REQUIREMENT:
In the entries that follow, find the word "solution" and report each line it is on.

Stored data:
Start of Block

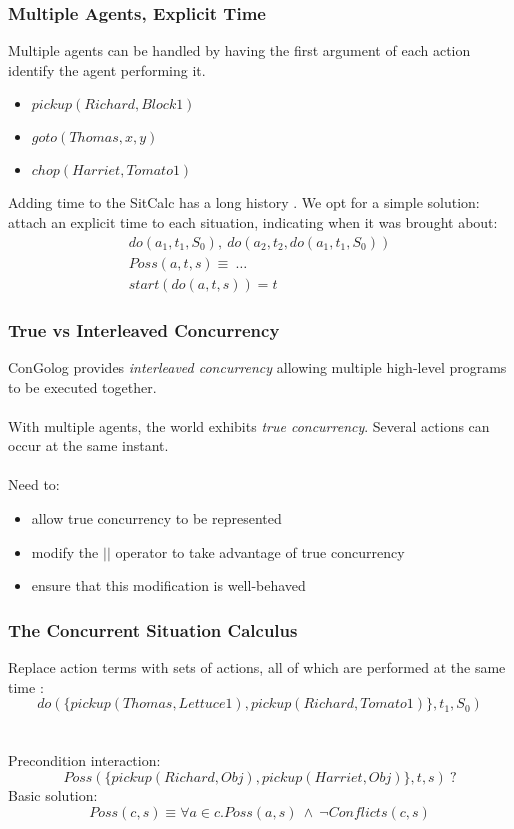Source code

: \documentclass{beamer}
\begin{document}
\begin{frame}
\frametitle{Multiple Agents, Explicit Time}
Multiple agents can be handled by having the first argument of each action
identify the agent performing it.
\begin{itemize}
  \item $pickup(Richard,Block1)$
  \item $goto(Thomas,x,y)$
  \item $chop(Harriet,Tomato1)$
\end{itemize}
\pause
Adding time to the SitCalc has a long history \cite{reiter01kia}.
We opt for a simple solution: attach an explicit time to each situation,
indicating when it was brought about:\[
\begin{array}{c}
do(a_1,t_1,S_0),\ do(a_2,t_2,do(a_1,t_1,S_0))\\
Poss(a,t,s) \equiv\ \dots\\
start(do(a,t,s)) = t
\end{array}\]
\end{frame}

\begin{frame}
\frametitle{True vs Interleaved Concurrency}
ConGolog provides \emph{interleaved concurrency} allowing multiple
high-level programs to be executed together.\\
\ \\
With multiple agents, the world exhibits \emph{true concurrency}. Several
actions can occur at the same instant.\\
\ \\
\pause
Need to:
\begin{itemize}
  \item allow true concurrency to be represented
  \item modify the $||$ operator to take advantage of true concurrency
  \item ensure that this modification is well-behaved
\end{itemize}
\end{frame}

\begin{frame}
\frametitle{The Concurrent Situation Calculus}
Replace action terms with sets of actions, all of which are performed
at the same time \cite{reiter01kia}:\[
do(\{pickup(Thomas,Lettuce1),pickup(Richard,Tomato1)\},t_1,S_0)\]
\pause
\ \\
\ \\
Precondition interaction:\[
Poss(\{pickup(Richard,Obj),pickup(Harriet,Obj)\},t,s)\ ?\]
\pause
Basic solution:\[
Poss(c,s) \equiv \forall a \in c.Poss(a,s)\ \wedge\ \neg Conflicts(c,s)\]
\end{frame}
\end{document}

End of Block

FINAL ANSWER:
We opt for a simple solution: attach an explicit time to each situation,
Basic solution:\[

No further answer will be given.